Hey !

Petit OS qui vient de nombreuses heures passées sur Wikipédia - je pense que coupée ma co serait pas mal parfois.

Sinon, dîtes-moi juste si vous trouvez de qui il s'agit ! ;)

Réponse à Akane : Je ne sais pas pourquoi non plus tu trouves ça chantant, mais si ça t'as plut, tant mieux ! Et oui, je voulais faire traîner la chose au début, mais je n'y arrivais pas vraiment. Heureux qu'au moins cette fois, mon incapacité à faire ce que je veux ait put créer quelque chose. Et oui, c'est un peu la seule chose qui pour moi ne changera jamais dans le show, Dean viendra chercher Sammy, peut importe où - à moins qu'il ne lui ait expressément dit qu'il ne devait pas venir comme pour Stanford ou la Cage. Et tout cas merci pour tous tes compliments et tes reviews.


Les Parques.

Elles s'étaient assissent toutes les trois sur les canapés que Charlie et Jo avaient ramenés dans le bunker – pour ne pas dire : « Fait apparaître magiquement parce qu'être mort et au Paradis avait ses avantages. » Une bière par personne, les visages tournés vers l'effervescence qui s'engrangeait, elles ne disaient rien, se contentant d'observer la situation. D'observer ce petit monde qui courait à droite à gauche. Qui tirait les chaises, mettait les couverts, drapait les tables, riait, se bousculait.

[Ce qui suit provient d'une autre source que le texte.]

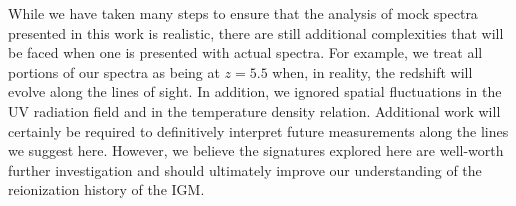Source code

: While we have taken many steps to ensure that the analysis of mock spectra presented in this work is realistic, there are still additional complexities that will be faced when one is presented with actual spectra. For example, we treat all portions of our spectra as being at $z = 5.5$ when, in reality, the redshift will evolve along the lines of sight. In addition, we ignored spatial fluctuations in the UV
radiation field and in the temperature density relation. Additional work will certainly be required to definitively interpret future measurements along the lines we suggest here.
However, we believe the signatures explored here are well-worth further investigation and should ultimately improve our understanding of the reionization history of the IGM.


%
%
%

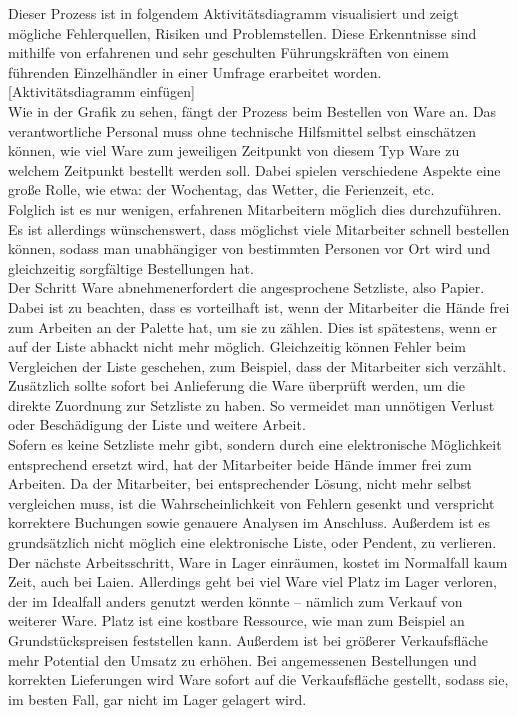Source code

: Dieser Prozess ist in folgendem Aktivitätsdiagramm visualisiert und zeigt mögliche Fehlerquellen, Risiken und Problemstellen. Diese Erkenntnisse sind mithilfe von erfahrenen und sehr geschulten Führungskräften von einem führenden Einzelhändler in einer Umfrage erarbeitet worden.\\

[Aktivitätsdiagramm einfügen]\\

Wie in der Grafik zu sehen, fängt der Prozess beim Bestellen von Ware an. Das verantwortliche Personal muss ohne technische Hilfsmittel selbst einschätzen können, wie viel Ware zum jeweiligen Zeitpunkt von diesem Typ Ware zu welchem Zeitpunkt bestellt werden soll. Dabei spielen verschiedene Aspekte eine große Rolle, wie etwa: der Wochentag, das Wetter, die Ferienzeit, etc.\\

Folglich ist es nur wenigen, erfahrenen Mitarbeitern möglich dies durchzuführen. Es ist allerdings wünschenswert, dass möglichst viele Mitarbeiter schnell bestellen können, sodass man unabhängiger von bestimmten Personen vor Ort wird und gleichzeitig sorgfältige Bestellungen hat.\\

Der Schritt \glqq Ware abnehmen\grqq erfordert die angesprochene Setzliste, also Papier. Dabei ist zu beachten, dass es vorteilhaft ist, wenn der Mitarbeiter die Hände frei zum Arbeiten an der Palette hat, um sie zu zählen. Dies ist spätestens, wenn er auf der Liste abhackt nicht mehr möglich. Gleichzeitig können Fehler beim Vergleichen der Liste geschehen, zum Beispiel, dass der Mitarbeiter sich verzählt. Zusätzlich sollte sofort bei Anlieferung die Ware überprüft werden, um die direkte Zuordnung zur Setzliste zu haben. So vermeidet man unnötigen Verlust oder Beschädigung der Liste und weitere Arbeit.\\

Sofern es keine Setzliste mehr gibt, sondern durch eine elektronische Möglichkeit entsprechend ersetzt wird, hat der Mitarbeiter beide Hände immer frei zum Arbeiten. Da der Mitarbeiter, bei entsprechender Lösung, nicht mehr selbst vergleichen muss, ist die Wahrscheinlichkeit von Fehlern gesenkt und verspricht korrektere Buchungen sowie genauere Analysen im Anschluss. Außerdem ist es grundsätzlich nicht möglich eine elektronische Liste, oder Pendent, zu verlieren.\\

Der nächste Arbeitsschritt, \glqq Ware in Lager einräumen\grqq , kostet im Normalfall kaum Zeit, auch bei Laien. Allerdings geht bei viel Ware viel Platz im Lager verloren, der im Idealfall anders genutzt werden könnte – nämlich zum Verkauf von weiterer  Ware. Platz ist eine kostbare Ressource, wie man zum Beispiel an Grundstückspreisen feststellen kann. Außerdem ist bei größerer Verkaufsfläche mehr Potential den Umsatz zu erhöhen. Bei angemessenen Bestellungen und korrekten Lieferungen wird Ware sofort auf die Verkaufsfläche gestellt, sodass sie, im besten Fall, gar nicht im Lager gelagert wird.\\

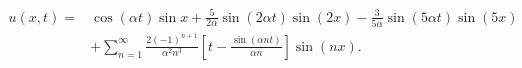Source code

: \[\begin{split}u(x,t)={}&\cos(\alpha t)\sin x+\frac5{2\alpha}\sin(2\alpha t)\sin(2x)-\frac3{5\alpha}\sin(5\alpha t)\sin(5x)\\&+\sum_{n=1}^{\infty}\frac{2(-1)^{n+1}}{\alpha^2n^3}\left[t-\frac{\sin(\alpha nt)}{\alpha n}\right]\sin(nx).\end{split}\]
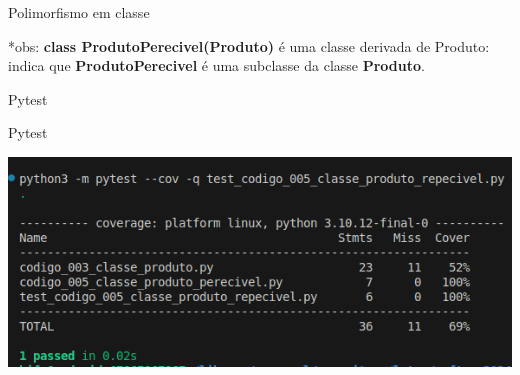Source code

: \begin{frame}[t]{Polimorfismo em classe}	
	
	
	
	\vspace{1em}
	
	*obs: \textbf{class ProdutoPerecivel(Produto)} é uma classe derivada de Produto: indica que \textbf{ProdutoPerecivel} é uma subclasse da classe \textbf{Produto}.
	
\end{frame}

\begin{frame}[t]{Pytest}
	
	
	
	
\end{frame}




\begin{frame}[t]{Pytest}
	
	\centering
	\includegraphics[scale=0.5]{imagens/fig-result-test-especifico-produto-perecivel.png}
	
\end{frame}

Elles étaient assissent, comme les trois tisseuses de Destin, elles se contentaient d'attendre, de regarder. De se nourrir des souvenirs, des regards qui se lançaient devant elles, au milieu du tourbillon de joie, d'amour et de partage.

Ash entra brusquement, sautant par dessus la balustrade, atterrissant sur la table, Jo lui hurlant dessus alors que Kévin braillait sur les traces de pas qu'il y avait sur la nappe. Bobby riait à gorge déployée, sa Karen lui claquant la nuque. Le monde s'embrouillait, et trop de gens tournaient. Trop de valse. Trop de visages. Un peu d'amants, beaucoup d'amis, quelques frères et sœurs. Et quelques part, on entendait Gabriel et Charlie faire un karaoké.

Alors elles burent d'un mouvement commun, leurs bières montant à leurs lèvres, glissant dans leurs gorges, les faisant pouffer silencieusement, se lançant un regard amusé.

Elles ne bougeaient pas, ne participaient pas aux préparatifs de la grande fête face à elles. Ne participaient pas au bordel qui se dessinait. Aux danses amicales qui avaient comme musique des bruits de couverts et des cris d'amour.

La première avait été leur mère, leur maison.

La seconde avait été leur mentor, leur refuge.

La troisième avait été leur soutien, leur reviens-y.

Comme les Parques, elles avaient tissés les liens du Destin autours d'eux. Elles avaient glissés les mains tendues, avaient ouverts leur porte, leurs bras. Elles s'étaient données un but, une réalité. S'étaient trouvées plus fortes. Elles avaient été celles qui les avaient dompter, montré la voix. Et si, quelque part, elles savaient les avoir menés à leur perte, elles n'en restaient pas moins là, à les attendre. Leurs portes ouvertes. Leurs bras écartés. Leurs cœurs emplis d'eux.

Et lorsqu'ils passèrent enfin la porte, que Charlie et Ash se précipitaient sur le battant pour le fermer, elles se levèrent enfin toutes les trois. Elles se levèrent, les enlacèrent. Ces deux enfants qui avaient trop vite grandis. Ces deux gamins aux yeux qui brillaient de bonheur. Qui se lançaient des regards brillants, heureux de s'être retrouvés.

Et si elles enlacèrent Sam avec plus de force, l'accueillant, si elles enlacèrent Dean avec tendresse, elles n'en restèrent pas moins toutes trois dans leurs ombres. Les trois Parques du Destin. Les trois femmes qui leurs avaient offerts une maison, un refuge, un reviens-y.

Juste deux bras ouverts et un sourire aux lèvres.